Goal of the exercise :: Nothing outside the range below should be printed. Output exactly the lines from the line with "- Rate limit based on a usage tier/plan" to the line with "To monitor the", both included.

# # # #

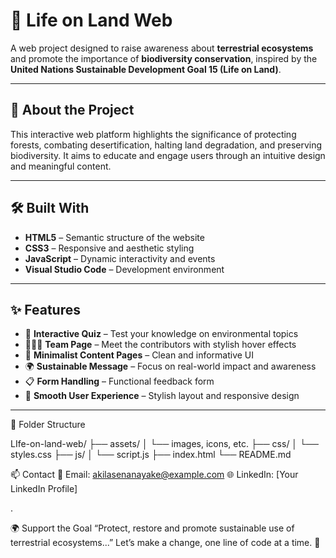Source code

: # 🌿 Life on Land Web

A web project designed to raise awareness about **terrestrial ecosystems** and promote the importance of **biodiversity conservation**, inspired by the **United Nations Sustainable Development Goal 15 (Life on Land)**.

---

## 🌱 About the Project

This interactive web platform highlights the significance of protecting forests, combating desertification, halting land degradation, and preserving biodiversity. It aims to educate and engage users through an intuitive design and meaningful content.

---

## 🛠️ Built With

- **HTML5** – Semantic structure of the website  
- **CSS3** – Responsive and aesthetic styling  
- **JavaScript** – Dynamic interactivity and events  
- **Visual Studio Code** – Development environment

---

## ✨ Features

- 🎯 **Interactive Quiz** – Test your knowledge on environmental topics  
- 🧑‍🤝‍🧑 **Team Page** – Meet the contributors with stylish hover effects  
- 📝 **Minimalist Content Pages** – Clean and informative UI  
- 🌍 **Sustainable Message** – Focus on real-world impact and awareness  
- 📋 **Form Handling** – Functional feedback form  
- 🎨 **Smooth User Experience** – Stylish layout and responsive design

---

📁 Folder Structure

LIfe-on-land-web/
├── assets/
│   └── images, icons, etc.
├── css/
│   └── styles.css
├── js/
│   └── script.js
├── index.html
└── README.md

📫 Contact
📧 Email: akilasenanayake@example.com
🌐 LinkedIn: [Your LinkedIn Profile]

.

🌍 Support the Goal
“Protect, restore and promote sustainable use of terrestrial ecosystems...”
Let’s make a change, one line of code at a time. 🌿

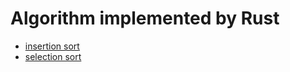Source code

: # Algorithm implemented by Rust

- [insertion sort](./src/insertion_sort.rs)
- [selection sort](./src/selection_sort.rs)

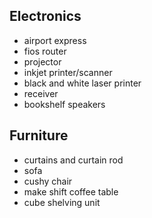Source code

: ## Electronics
- airport express
- fios router
- projector
- inkjet printer/scanner
- black and white laser printer
- receiver
- bookshelf speakers

## Furniture
- curtains and curtain rod
- sofa
- cushy chair
- make shift coffee table
- cube shelving unit
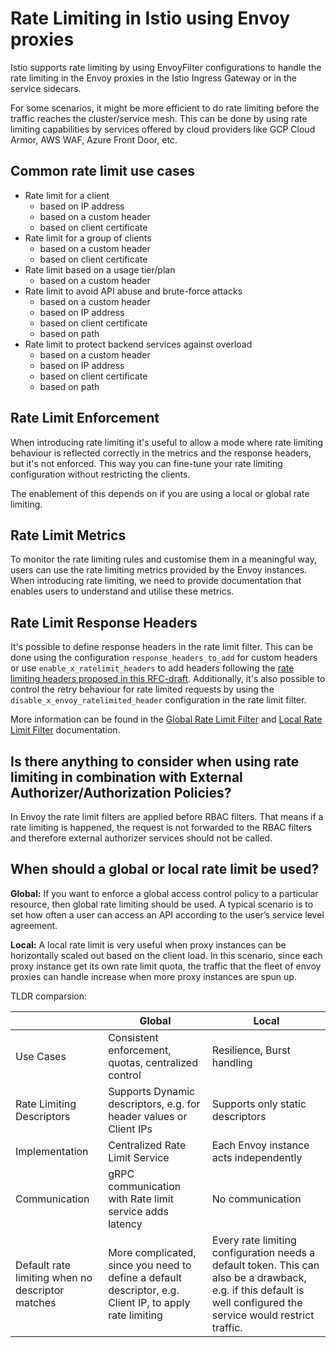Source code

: # Rate Limiting in Istio using Envoy proxies
Istio supports rate limiting by using EnvoyFilter configurations to handle the rate limiting in the Envoy proxies in the Istio Ingress Gateway or
in the service sidecars.

For some scenarios, it might be more efficient to do rate limiting before the traffic reaches the cluster/service mesh. This can be done by using rate limiting capabilities by services offered
by cloud providers like GCP Cloud Armor, AWS WAF, Azure Front Door, etc.

## Common rate limit use cases

- Rate limit for a client
  - based on IP address
  - based on a custom header
  - based on client certificate
- Rate limit for a group of clients
  - based on a custom header
  - based on client certificate
- Rate limit based on a usage tier/plan
  - based on a custom header
- Rate limit to avoid API abuse and brute-force attacks
  - based on a custom header
  - based on IP address
  - based on client certificate
  - based on path
- Rate limit to protect backend services against overload
  - based on a custom header
  - based on IP address
  - based on client certificate
  - based on path

## Rate Limit Enforcement
When introducing rate limiting it's useful to allow a mode where rate limiting behaviour is reflected correctly in the metrics and the response headers, but it's not enforced.
This way you can fine-tune your rate limiting configuration without restricting the clients.

The enablement of this depends on if you are using a local or global rate limiting.

## Rate Limit Metrics
To monitor the rate limiting rules and customise them in a meaningful way, users can use the rate limiting metrics provided by the Envoy instances. When introducing 
rate limiting, we need to provide documentation that enables users to understand and utilise these metrics.

## Rate Limit Response Headers
It's possible to define response headers in the rate limit filter. This can be done using the configuration `response_headers_to_add` for custom headers or use `enable_x_ratelimit_headers` to add headers following the [rate limiting headers proposed in this RFC-draft](https://datatracker.ietf.org/doc/id/draft-polli-ratelimit-headers-03.html).
Additionally, it's also possible to control the retry behaviour for rate limited requests by using the `disable_x_envoy_ratelimited_header` configuration in the rate limit filter.

More information can be found in the [Global Rate Limit Filter](https://www.envoyproxy.io/docs/envoy/latest/api-v3/extensions/filters/http/ratelimit/v3/rate_limit.proto#rate-limit-proto) and [Local Rate Limit Filter](https://www.envoyproxy.io/docs/envoy/latest/api-v3/extensions/filters/http/local_ratelimit/v3/local_rate_limit.proto#local-rate-limit-proto) documentation.

## Is there anything to consider when using rate limiting in combination with External Authorizer/Authorization Policies?
In Envoy the rate limit filters are applied before RBAC filters. That means if a rate limiting is happened, the request is not forwarded to the RBAC filters and therefore external authorizer services should not be called.

## When should a global or local rate limit be used?
**Global:** If you want to enforce a global access control policy to a particular resource, then global rate limiting should be used. A typical scenario is to set how often a user can access an API according to the user’s service level agreement.

**Local:** A local rate limit is very useful when proxy instances can be horizontally scaled out based on the client load. In this scenario, since each proxy instance get its own rate limit quota, the traffic that the fleet of envoy proxies can handle increase when more proxy instances are spun up.

TLDR comparsion:

|                                                  | Global                                                                                                  | Local                                                                                                                                                             |
|--------------------------------------------------|---------------------------------------------------------------------------------------------------------|-------------------------------------------------------------------------------------------------------------------------------------------------------------------|
| Use Cases                                        | Consistent enforcement, quotas, centralized control                                                     | Resilience, Burst handling                                                                                                                                        |
| Rate Limiting Descriptors                        | Supports Dynamic descriptors, e.g. for header values or Client IPs                                      | Supports only static descriptors                                                                                                                                  |
| Implementation                                   | Centralized Rate Limit Service                                                                          | Each Envoy instance acts independently                                                                                                                            |
| Communication                                    | gRPC communication with Rate limit service adds latency                                                 | No communication                                                                                                                                                  |
| Default rate limiting when no descriptor matches | More complicated, since you need to define a default descriptor, e.g. Client IP, to apply rate limiting | Every rate limiting configuration needs a default token. This can also be a drawback, e.g. if this default is well configured the service would restrict traffic. |


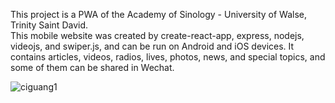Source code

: This project is a PWA of the Academy of Sinology - University of Walse, Trinity Saint David. <br/>
This mobile website was created by create-react-app, express, nodejs, videojs, and swiper.js, and can be run on Android and iOS devices. It contains articles, videos, radios, lives, photos, news, and special topics, and some of them can be shared in Wechat.<br/>

![ciguang1](https://user-images.githubusercontent.com/22565449/59557725-356e9880-8faf-11e9-807b-00eb377ff330.jpg)

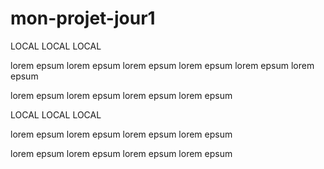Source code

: # mon-projet-jour1

LOCAL LOCAL LOCAL

lorem epsum
lorem epsum
lorem epsum
lorem epsum
lorem epsum
lorem epsum

lorem epsum
lorem epsum
lorem epsum
lorem epsum

LOCAL LOCAL LOCAL

lorem epsum
lorem epsum
lorem epsum
lorem epsum

lorem epsum
lorem epsum
lorem epsum
lorem epsum

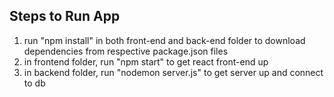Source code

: 

## Steps to Run App

1) run "npm install" in both front-end and back-end folder to download dependencies from respective package.json files
2) in frontend folder, run "npm start" to get react front-end up
3) in backend folder, run "nodemon server.js" to get server up and connect to db
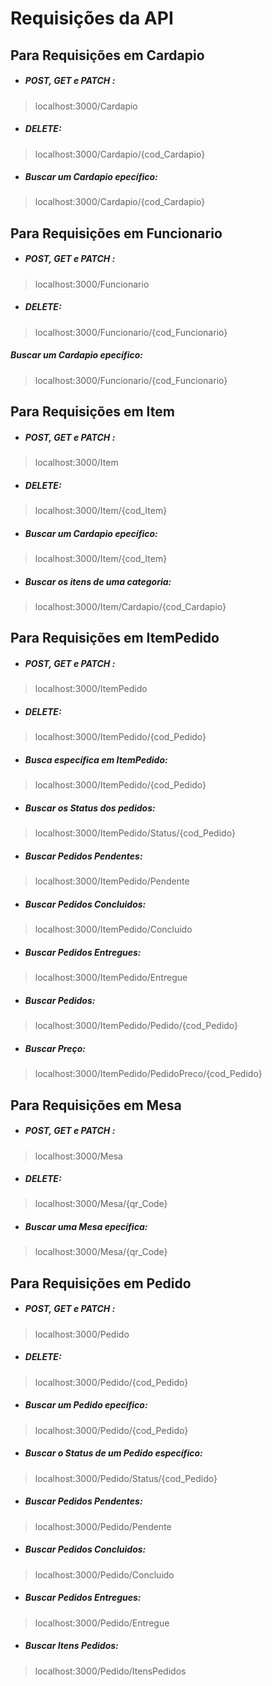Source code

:  # Requisições da API

## Para Requisições em Cardapio

- ##### POST, GET e PATCH : 
>localhost:3000/Cardapio 

- ##### DELETE:
>localhost:3000/Cardapio/{cod_Cardapio} 

- ##### Buscar um Cardapio epecífico:
>localhost:3000/Cardapio/{cod_Cardapio}

## Para Requisições em Funcionario

- ##### POST, GET e PATCH : 
>localhost:3000/Funcionario

- ##### DELETE:
>localhost:3000/Funcionario/{cod_Funcionario} 

##### Buscar um Cardapio epecífico:
>localhost:3000/Funcionario/{cod_Funcionario}

## Para Requisições em Item

- ##### POST, GET e PATCH : 
>localhost:3000/Item

- ##### DELETE:
>localhost:3000/Item/{cod_Item} 

- ##### Buscar um Cardapio epecífico:
>localhost:3000/Item/{cod_Item}

- ##### Buscar os itens de uma categoria:
>localhost:3000/Item/Cardapio/{cod_Cardapio}

## Para Requisições em ItemPedido

- ##### POST, GET e PATCH : 
>localhost:3000/ItemPedido

- ##### DELETE:
>localhost:3000/ItemPedido/{cod_Pedido}

- ##### Busca específica em ItemPedido:
>localhost:3000/ItemPedido/{cod_Pedido}

- ##### Buscar os Status dos pedidos:
>localhost:3000/ItemPedido/Status/{cod_Pedido}

- ##### Buscar Pedidos Pendentes:
>localhost:3000/ItemPedido/Pendente

- ##### Buscar Pedidos Concluidos:
>localhost:3000/ItemPedido/Concluido

- ##### Buscar Pedidos Entregues:
>localhost:3000/ItemPedido/Entregue

- ##### Buscar Pedidos:
>localhost:3000/ItemPedido/Pedido/{cod_Pedido}

- ##### Buscar Preço:
>localhost:3000/ItemPedido/PedidoPreco/{cod_Pedido}

## Para Requisições em Mesa

- ##### POST, GET e PATCH : 
>localhost:3000/Mesa

- ##### DELETE:
>localhost:3000/Mesa/{qr_Code} 

- ##### Buscar uma Mesa epecífica:
>localhost:3000/Mesa/{qr_Code}

## Para Requisições em Pedido

- ##### POST, GET e PATCH : 
>localhost:3000/Pedido

- ##### DELETE:
>localhost:3000/Pedido/{cod_Pedido}

- ##### Buscar um Pedido epecífico:
>localhost:3000/Pedido/{cod_Pedido}

- ##### Buscar o Status de um Pedido específico:
>localhost:3000/Pedido/Status/{cod_Pedido}

- ##### Buscar Pedidos Pendentes:
>localhost:3000/Pedido/Pendente

- ##### Buscar Pedidos Concluidos:
>localhost:3000/Pedido/Concluido

- ##### Buscar Pedidos Entregues:
>localhost:3000/Pedido/Entregue

- ##### Buscar Itens Pedidos:
>localhost:3000/Pedido/ItensPedidos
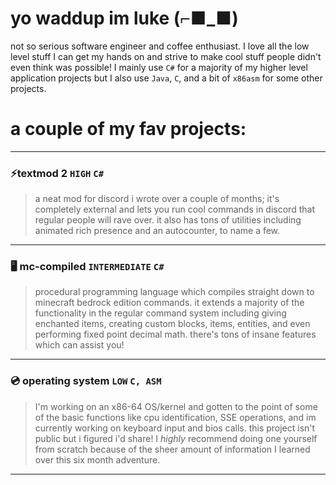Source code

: # yo waddup im luke (⌐■_■)
not so serious software engineer and coffee enthusiast. I love all the low level stuff I can get my hands on and strive to make cool stuff people didn't even think was possible! I mainly use `C#` for a majority of my higher level application projects but I also use `Java`, `C`, and a bit of `x86asm` for some other projects.

# a couple of my fav projects:

---

### ⚡textmod 2 `HIGH` `C#`
> a neat mod for discord i wrote over a couple of months; it's completely external and lets you run cool commands in discord that regular people will rave over. it also has tons of utilities including animated rich presence and an autocounter, to name a few.

---

### 🖥️ mc-compiled `INTERMEDIATE` `C#`
> procedural programming language which compiles straight down to minecraft bedrock edition commands. it extends a majority of the functionality in the regular command system including giving enchanted items, creating custom blocks, items, entities, and even performing fixed point decimal math. there's tons of insane features which can assist you!

---

### 💿 operating system `LOW` `C, ASM`
> I'm working on an x86-64 OS/kernel and gotten to the point of some of the basic functions like cpu identification, SSE operations, and im currently working on keyboard input and bios calls. this project isn't public but i figured i'd share! I *highly* recommend doing one yourself from scratch because of the sheer amount of information I learned over this six month adventure.

---
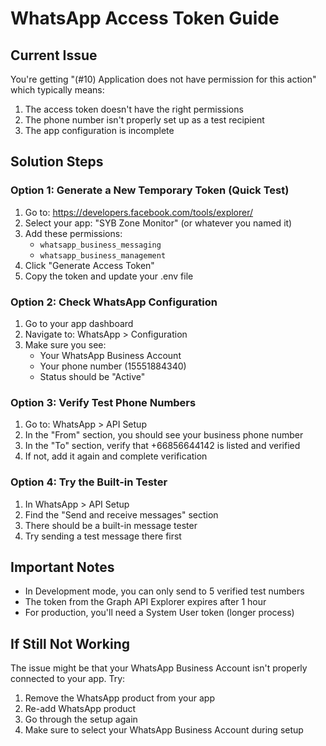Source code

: # WhatsApp Access Token Guide

## Current Issue
You're getting "(#10) Application does not have permission for this action" which typically means:
1. The access token doesn't have the right permissions
2. The phone number isn't properly set up as a test recipient
3. The app configuration is incomplete

## Solution Steps

### Option 1: Generate a New Temporary Token (Quick Test)
1. Go to: https://developers.facebook.com/tools/explorer/
2. Select your app: "SYB Zone Monitor" (or whatever you named it)
3. Add these permissions:
   - `whatsapp_business_messaging`
   - `whatsapp_business_management`
4. Click "Generate Access Token"
5. Copy the token and update your .env file

### Option 2: Check WhatsApp Configuration
1. Go to your app dashboard
2. Navigate to: WhatsApp > Configuration
3. Make sure you see:
   - Your WhatsApp Business Account
   - Your phone number (15551884340)
   - Status should be "Active"

### Option 3: Verify Test Phone Numbers
1. Go to: WhatsApp > API Setup
2. In the "From" section, you should see your business phone number
3. In the "To" section, verify that +66856644142 is listed and verified
4. If not, add it again and complete verification

### Option 4: Try the Built-in Tester
1. In WhatsApp > API Setup
2. Find the "Send and receive messages" section
3. There should be a built-in message tester
4. Try sending a test message there first

## Important Notes
- In Development mode, you can only send to 5 verified test numbers
- The token from the Graph API Explorer expires after 1 hour
- For production, you'll need a System User token (longer process)

## If Still Not Working
The issue might be that your WhatsApp Business Account isn't properly connected to your app. Try:
1. Remove the WhatsApp product from your app
2. Re-add WhatsApp product
3. Go through the setup again
4. Make sure to select your WhatsApp Business Account during setup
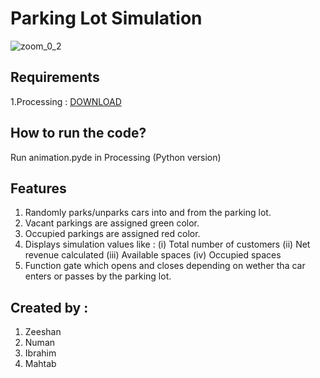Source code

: # Parking Lot Simulation 

![zoom_0_2](https://user-images.githubusercontent.com/59512700/106832409-ddd2e400-664e-11eb-8d19-ed4e0da866bd.gif)

## Requirements

1.Processing : [DOWNLOAD](https://processing.org/download/)

## How to run the code?

Run animation.pyde in Processing (Python version)

## Features

1. Randomly parks/unparks cars into and from the parking lot.
2. Vacant parkings are assigned green color.
3. Occupied parkings are assigned red color.
4. Displays simulation values like : 
   (i) Total number of customers
   (ii) Net revenue calculated 
   (iii) Available spaces
   (iv) Occupied spaces
5. Function gate which opens and closes depending on wether tha car enters or passes by the parking lot.


## Created by :

1. Zeeshan
2. Numan
3. Ibrahim
4. Mahtab
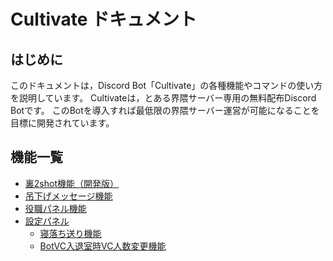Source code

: # Cultivate ドキュメント
## はじめに
このドキュメントは，Discord Bot「Cultivate」の各種機能やコマンドの使い方を説明しています。
Cultivateは，とある界隈サーバー専用の無料配布Discord Botです。
このBotを導入すれば最低限の界隈サーバー運営が可能になることを目標に開発されています。
## 機能一覧
- [裏2shot機能（開発版）](./system/back_2shot.md)
- [吊下げメッセージ機能](./system/sticky.md)
- [役職パネル機能](./system/role_panel.md)
- [設定パネル](./system/setting_panel.md)
    - [寝落ち送り機能](./system/settings/sleep.md)
    - [BotVC入退室時VC人数変更機能](./system/settings/bot_vc_limit.md)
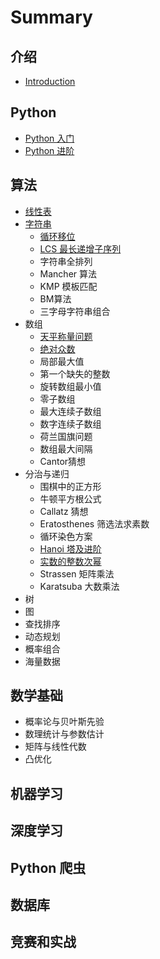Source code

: # Summary

## 介绍

* [Introduction](README.md)

## Python

* [Python 入门](yin-yan/jie-shao.md)
* [Python 进阶](python-jin-jie.md)

## 算法

* [线性表](zi-fu-chuan/biao-he-zhan.md)
* [字符串](zi-fu-chuan/zi-fu-chuan.md)
  * [循环移位](zi-fu-chuan/xun-huan-yi-wei.md)
  * [LCS 最长递增子序列](zi-fu-chuan/lcs-zui-chang-di-zeng-zi-xu-lie.md)
  * 字符串全排列
  * Mancher 算法
  * KMP 模板匹配
  * BM算法
  * 三字母字符串组合
* 数组
  * [天平称量问题](shu-zu/tian-ping-cheng-liang-wen-ti.md)
  * [绝对众数](shu-zu/jue-dui-zhong-shu.md)
  * 局部最大值
  * 第一个缺失的整数
  * 旋转数组最小值
  * 零子数组
  * 最大连续子数组
  * 数字连续子数组
  * 荷兰国旗问题
  * 数组最大间隔
  * Cantor猜想
* 分治与递归
  * 围棋中的正方形
  * 牛顿平方根公式
  * Callatz 猜想
  * Eratosthenes 筛选法求素数
  * 循环染色方案
  * [Hanoi 塔及进阶](fen-zhi-yu-di-gui/hanoi-ta-ji-jin-jie.md)
  * [实数的整数次幂](fen-zhi-yu-di-gui/shi-shu-de-zheng-shu-ci-mi.md)
  * Strassen 矩阵乘法
  * Karatsuba 大数乘法
* 树
* 图
* 查找排序
* 动态规划
* 概率组合
* 海量数据

## 数学基础

* 概率论与贝叶斯先验
* 数理统计与参数估计
* 矩阵与线性代数
* 凸优化

## 机器学习

## 深度学习

## Python 爬虫

## 数据库

## 竞赛和实战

# # # #

Solution ::
- Rate limit based on a usage tier/plan
  - based on a custom header
- Rate limit to avoid API abuse and brute-force attacks
  - based on a custom header
  - based on IP address
  - based on client certificate
  - based on path
- Rate limit to protect backend services against overload
  - based on a custom header
  - based on IP address
  - based on client certificate
  - based on path

## Rate Limit Enforcement
When introducing rate limiting it's useful to allow a mode where rate limiting behaviour is reflected correctly in the metrics and the response headers, but it's not enforced.
This way you can fine-tune your rate limiting configuration without restricting the clients.

The enablement of this depends on if you are using a local or global rate limiting.

## Rate Limit Metrics
To monitor the rate limiting rules and customise them in a meaningful way, users can use the rate limiting metrics provided by the Envoy instances. When introducing 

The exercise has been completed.